La parentalité des enfants doit encore être vérifié que les comptes des membres de la secte ont été contradictoires, selon les rapports.

Des tests de paternité sont effectués, les autorités ont dit.

TAAH et environ 7 autres membres masculins de la secte, qui ont partagé environ huit «femmes» entre eux et aurait engendré des enfants non déclarés âgés entre 2 semaines et 9 ans, sont en garde à vue.

Les enfants ne fréquentent pas l’école régulière, n’a jamais quitté le composé et quelques-unes des femmes étaient co-épouses avec certains de leurs filles.

La découverte qui a choqué le pays d’Afrique centrale et porté les préoccupations du pays traite des êtres humains à la lumière a été faite mardi.

Dans les militants des droits de l’enfant écoulée ont mis en garde que les trafiquants ont recours à arracher leurs victimes sensibilisation accrue du public réduit le nombre d’enfants en milieu rural main sur les parents à des intermédiaires qui vantent souvent de fausses promesses d’offrir aux enfants une vie meilleure et d’éducation dans les villes.

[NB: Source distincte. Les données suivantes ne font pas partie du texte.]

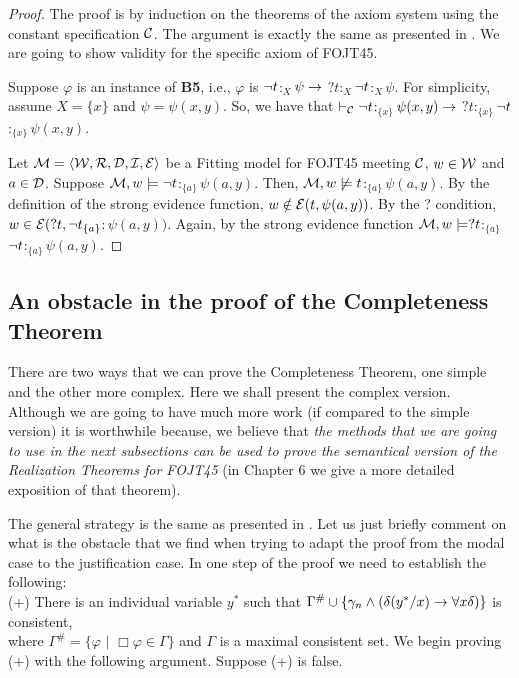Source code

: \begin{proof}
	The proof is by induction on the theorems of the axiom system using the constant specification $\mathcal{C}$. The argument is exactly the same as presented in \cite[pp. 9-10]{Fitting14}. We are going to show validity for the specific axiom of FOJT45.
	
	\qquad Suppose $\varphi$ is an instance of \textbf{B5}, i.e., $\varphi$ is $\neg t$$:_{X}$$\psi \rightarrow$ $?t$$:_{X}$$\neg t$$:_{X}$$\psi$. For simplicity, assume $X= \{x\}$ and $\psi = \psi(x,y)$. So, we have that $\vdash_{\mathcal{C}}\neg t$$:_{\{x\}}$$\psi(x,y) \rightarrow$ $?t$$:_{\{x\}}$$\neg t$$:_{\{x\}}$$\psi(x,y)$.
	
	\qquad Let $\mathcal{M} = \langle\mathcal{W},\mathcal{R},\mathcal{D},\mathcal{I},\mathcal{E} \rangle$ be a Fitting model for FOJT45 meeting $\mathcal{C}$, $w \in \mathcal{W}$ and $a \in \mathcal{D}$. Suppose $\mathcal{M}, w \models \neg t$$:_{\{a\}}$$\psi(a,y)$. Then, $\mathcal{M}, w \not\models t$$:_{\{a\}}$$\psi(a,y)$. By the definition of the strong evidence function, $w \notin \mathcal{E} (t, \psi(a,y))$. By the ? condition, $w \in \mathcal{E}(?t,\neg t_{\{a\}}$$:\psi(a,y))$. Again, by the strong evidence function $\mathcal{M}, w \models ?t$$:_{\{a\}}$$\neg t$$:_{\{a\}}$$\psi(a,y)$.
	
\end{proof}


\subsection{An obstacle in the proof of the Completeness Theorem}

\qquad There are two ways that we can prove the Completeness Theorem, one simple and the other more complex. Here we shall present the complex version. Although we are going to have much more work (if compared to the simple version) it is worthwhile because, we believe that \textit{the methods that we are going to use in the next subsections can be used to prove the semantical version of the Realization Theorems for FOJT45} (in Chapter 6 we give a more detailed exposition of that theorem).   

\qquad The general strategy is the same as presented in \cite[pp. 256-265]{Hughes96}. Let us just briefly comment on what is the obstacle that we find when trying to adapt the proof from the modal case to the justification case. In one step of the proof \cite[pp. 259-260]{Hughes96} we need to establish the following: \\

(+) There is an individual variable $y^{*}$ such that $\Gamma^{\#} \cup \{ \gamma_{n} \wedge (\delta(y^{*}/ x) \rightarrow \forall x \delta) \}$ is consistent,\\ 
where $\Gamma^{\#} = \{\varphi$ $|$ $\Box \varphi \in \Gamma\}$ and $\Gamma$ is a maximal consistent set. We begin proving (+) with the following argument. Suppose (+) is false.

Voisins du composé de la secte qui avaient toujours été sous haute sécurité averti la police après avoir découvert que membres de la secte a essayé d’enterrer le défunt homme dans leur cour à l’insu de sa famille et des étrangers.

Le membre avait renoncé à ses amis et parents il ya 11 ans.

La maison petit appartement dans le quartier de Bamenda Longla également un centre de santé sur mesure mais de mauvaise qualité et de l’école à la maison.

Un cimetière avec environ cinq tombes a également été découvert dans la cour où ce sont les enfants présumés et un autre membre de la secte adulte qui mourut probablement en raison d’une mauvaise santé avaient été enterrés en secret.

Deux véhicules appartenant à la secte ont été brûlées et leur enceinte clôturée saccagé par des résidents en colère de Bamenda, le mardi précédant la police est intervenue.

Le groupe fuit les pratiques conventionnelles comme aller à l’hôpital; Les hommes, dit-on, équitation voitures de luxe avec pare-brise teintés qui ne sont presque jamais démantelée, faire du shopping tout le tandis que les femmes et les enfants restaient enfermés par le public.

Cameroun, où environ 15 pour cent des enfants âgés de 10 et 14 ans travaillent involontairement et dans des conditions déplorables en fonction d’un Département américaine de 2008 du rapport de travail, est considéré comme une source, de transit et de destination pour les enfants victimes de la traite des femmes et de la pays et au-delà.